Judge: Fen-phen lawyers breached duty


$20 million for trust will be put in escrow

 

By Andrew Wolfson                  Reprinted from The Courier-Journal March 10, 2006

 

The three lawyers who represented plaintiffs in Kentucky's fen-phen settlement passed "out money to themselves and others like it was theirs to do with as they wished," a special judge said this week.

Judge William Wehr of Campbell County ruled that attorneys Shirley Cunningham Jr., William Gallion and Melbourne Mills Jr. breached their duty to their 431 clients when they paid themselves and others more than half of the $200 million settlement and put $20 million more into a charitable trust, the Fund for Healthy Living.

Wehr ordered the lawyers to surrender the trust's $20 million and place it in escrow so it can be distributed to their former clients if they win a pending suit against the attorneys.

The judge noted that the lawyers and other directors of the fund paid themselves more in fees during its first two years than they paid out in grants.

Jacqueline McMurtry, of Louisville, who suffered heart damage from taking fen-phen, the once popular diet drug combination, and was represented by Cunningham, said she was "ecstatic" with the ruling.

Cunningham and Gallion, of Lexington, and Mills, of Versailles, did not respond to requests for comment, and their attorney, William Johnson, couldn't be reached.

Wehr's findings mirror those in a public reprimand issued last month to the presiding judge in the fen-phen litigation, Senior Judge Joseph F. Bamberger, who resigned rather than face removal from office for approving huge fees for the attorneys and a close friend, trial consultant Mark Modlin.

Bamberger approved transfer of the $20 million to the fund, then became one of its paid directors, along with Modlin. The Judicial Conduct Commission said in its reprimand that Bamberger's actions "shocked the conscience."

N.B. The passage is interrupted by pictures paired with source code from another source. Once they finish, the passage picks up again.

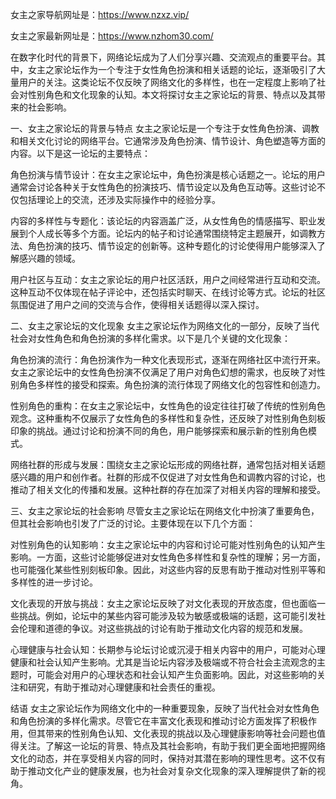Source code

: 
女主之家导航网址是：https://www.nzxz.vip/

女主之家最新网址是：https://www.nzhom30.com/

在数字化时代的背景下，网络论坛成为了人们分享兴趣、交流观点的重要平台。其中，女主之家论坛作为一个专注于女性角色扮演和相关话题的论坛，逐渐吸引了大量用户的关注。这类论坛不仅反映了网络文化的多样性，也在一定程度上影响了社会对性别角色和文化现象的认知。本文将探讨女主之家论坛的背景、特点以及其带来的社会影响。

一、女主之家论坛的背景与特点
女主之家论坛是一个专注于女性角色扮演、调教和相关文化讨论的网络平台。它通常涉及角色扮演、情节设计、角色塑造等方面的内容。以下是这一论坛的主要特点：

角色扮演与情节设计：在女主之家论坛中，角色扮演是核心话题之一。论坛的用户通常会讨论各种关于女性角色的扮演技巧、情节设定以及角色互动等。这些讨论不仅包括理论上的交流，还涉及实际操作中的经验分享。

内容的多样性与专题化：该论坛的内容涵盖广泛，从女性角色的情感描写、职业发展到个人成长等多个方面。论坛内的帖子和讨论通常围绕特定主题展开，如调教方法、角色扮演的技巧、情节设定的创新等。这种专题化的讨论使得用户能够深入了解感兴趣的领域。

用户社区与互动：女主之家论坛的用户社区活跃，用户之间经常进行互动和交流。这种互动不仅体现在帖子评论中，还包括实时聊天、在线讨论等方式。论坛的社区氛围促进了用户之间的交流与合作，使得相关话题得以深入探讨。

二、女主之家论坛的文化现象
女主之家论坛作为网络文化的一部分，反映了当代社会对女性角色和角色扮演的多样化需求。以下是几个关键的文化现象：

角色扮演的流行：角色扮演作为一种文化表现形式，逐渐在网络社区中流行开来。女主之家论坛中的女性角色扮演不仅满足了用户对角色幻想的需求，也反映了对性别角色多样性的接受和探索。角色扮演的流行体现了网络文化的包容性和创造力。

性别角色的重构：在女主之家论坛中，女性角色的设定往往打破了传统的性别角色观念。这种重构不仅展示了女性角色的多样性和复杂性，还反映了对性别角色刻板印象的挑战。通过讨论和扮演不同的角色，用户能够探索和展示新的性别角色模式。

网络社群的形成与发展：围绕女主之家论坛形成的网络社群，通常包括对相关话题感兴趣的用户和创作者。社群的形成不仅促进了对女性角色和调教内容的讨论，也推动了相关文化的传播和发展。这种社群的存在加深了对相关内容的理解和接受。

三、女主之家论坛的社会影响
尽管女主之家论坛在网络文化中扮演了重要角色，但其社会影响也引发了广泛的讨论。主要体现在以下几个方面：

对性别角色的认知影响：女主之家论坛中的内容和讨论可能对性别角色的认知产生影响。一方面，这些讨论能够促进对女性角色多样性和复杂性的理解；另一方面，也可能强化某些性别刻板印象。因此，对这些内容的反思有助于推动对性别平等和多样性的进一步讨论。

文化表现的开放与挑战：女主之家论坛反映了对文化表现的开放态度，但也面临一些挑战。例如，论坛中的某些内容可能涉及较为敏感或极端的话题，这可能引发社会伦理和道德的争议。对这些挑战的讨论有助于推动文化内容的规范和发展。

心理健康与社会认知：长期参与论坛讨论或沉浸于相关内容中的用户，可能对心理健康和社会认知产生影响。尤其是当论坛内容涉及极端或不符合社会主流观念的主题时，可能会对用户的心理状态和社会认知产生负面影响。因此，对这些影响的关注和研究，有助于推动对心理健康和社会责任的重视。

结语
女主之家论坛作为网络文化中的一种重要现象，反映了当代社会对女性角色和角色扮演的多样化需求。尽管它在丰富文化表现和推动讨论方面发挥了积极作用，但其带来的性别角色认知、文化表现的挑战以及心理健康影响等社会问题也值得关注。了解这一论坛的背景、特点及其社会影响，有助于我们更全面地把握网络文化的动态，并在享受相关内容的同时，保持对其潜在影响的理性思考。这不仅有助于推动文化产业的健康发展，也为社会对复杂文化现象的深入理解提供了新的视角。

In an order issued Wednesday, Wehr said Cunningham, Gallion and Mills signed contracts with clients limiting their recovery to 33 1/3 percent -- and that they agreed to make no settlements without their clients' consent. But they eventually paid themselves more than 50 percent of the total settlement and falsely told Bamberger it was with their clients' approval, Wehr said.

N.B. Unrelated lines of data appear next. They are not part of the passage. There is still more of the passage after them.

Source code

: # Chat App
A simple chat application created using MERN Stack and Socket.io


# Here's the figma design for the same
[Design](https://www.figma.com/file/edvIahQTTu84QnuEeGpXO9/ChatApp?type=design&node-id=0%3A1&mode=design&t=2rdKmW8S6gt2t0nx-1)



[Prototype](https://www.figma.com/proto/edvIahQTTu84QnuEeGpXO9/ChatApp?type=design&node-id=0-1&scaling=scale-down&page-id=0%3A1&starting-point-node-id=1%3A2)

He said the attorneys' defense -- that their pay was approved by "a now reprimanded judge" -- falls short because the lawyers never told Bamberger about the contingency contracts, nor the amount of money being transferred to the Fund for Healthy Living.

"To get the vague order of approval from the court," Wehr said, "they represented that all proceeds were handled in accordance with the intentions of the parties. In reality, they were passing out money to themselves and others like it was theirs to do with as they wished."

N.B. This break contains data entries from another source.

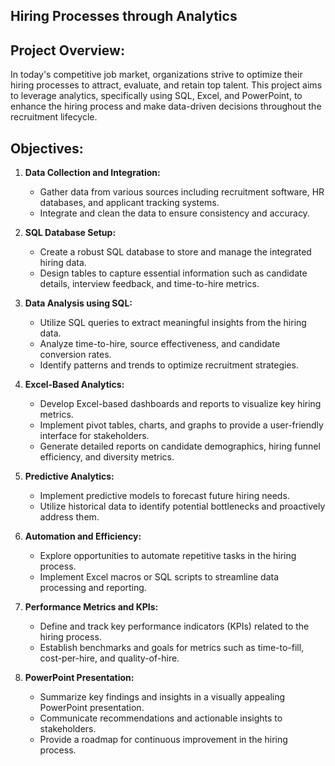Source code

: ## Hiring Processes through Analytics

## Project Overview:

In today's competitive job market, organizations strive to optimize their hiring processes to attract, evaluate, and retain top talent. This project aims to leverage analytics, specifically using SQL, Excel, and PowerPoint, to enhance the hiring process and make data-driven decisions throughout the recruitment lifecycle.

## Objectives:

1. **Data Collection and Integration:**
   - Gather data from various sources including recruitment software, HR databases, and applicant tracking systems.
   - Integrate and clean the data to ensure consistency and accuracy.

2. **SQL Database Setup:**
   - Create a robust SQL database to store and manage the integrated hiring data.
   - Design tables to capture essential information such as candidate details, interview feedback, and time-to-hire metrics.

3. **Data Analysis using SQL:**
   - Utilize SQL queries to extract meaningful insights from the hiring data.
   - Analyze time-to-hire, source effectiveness, and candidate conversion rates.
   - Identify patterns and trends to optimize recruitment strategies.

4. **Excel-Based Analytics:**
   - Develop Excel-based dashboards and reports to visualize key hiring metrics.
   - Implement pivot tables, charts, and graphs to provide a user-friendly interface for stakeholders.
   - Generate detailed reports on candidate demographics, hiring funnel efficiency, and diversity metrics.

5. **Predictive Analytics:**
   - Implement predictive models to forecast future hiring needs.
   - Utilize historical data to identify potential bottlenecks and proactively address them.

6. **Automation and Efficiency:**
   - Explore opportunities to automate repetitive tasks in the hiring process.
   - Implement Excel macros or SQL scripts to streamline data processing and reporting.

7. **Performance Metrics and KPIs:**
   - Define and track key performance indicators (KPIs) related to the hiring process.
   - Establish benchmarks and goals for metrics such as time-to-fill, cost-per-hire, and quality-of-hire.

8. **PowerPoint Presentation:**
   - Summarize key findings and insights in a visually appealing PowerPoint presentation.
   - Communicate recommendations and actionable insights to stakeholders.
   - Provide a roadmap for continuous improvement in the hiring process.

Wehr said the settlement included contingency payments to nonlawyers, including $2 million to Modlin, although such payments cannot be made to nonlawyers in Kentucky

In the original lawsuit, five Kentuckians filed a complaint in 1998 in Boone Circuit Court against American Home Products Corp., which made one of the drugs in fen-phen. Eventually, 431 Kentuckians, opting out of a national case, joined in the Boone County suit. In 2001, they received settlements, in confidential amounts, based on their specific injuries.

In December 2004, after finding that $20 million in supposedly leftover funds had been diverted into the Fund for Healthy Living, a couple dozen plaintiffs filed a new lawsuit against their former lawyers asking for a full accounting of the settlement.

The plaintiffs, whose number has grown to about 200, now are asking that the lawyers be forced to give back excessive fees -- and that the money placed in the fund go to their former clients.

Wehr scheduled a hearing for April 12 on their motions.

According to Wehr's accounting, Cunningham, Gallion and Mills paid themselves $20 million each. A fourth attorney, Stan Chesley of Cincinnati, who was counsel to the other attorneys, was paid another $20 million. The total in fees and other costs was $106 million, plus $20 million for the fund, which left $74 million for the plaintiffs to share. Chesley was not included in Wehr's order because he has separate counsel who had requested a delay in ruling on his case.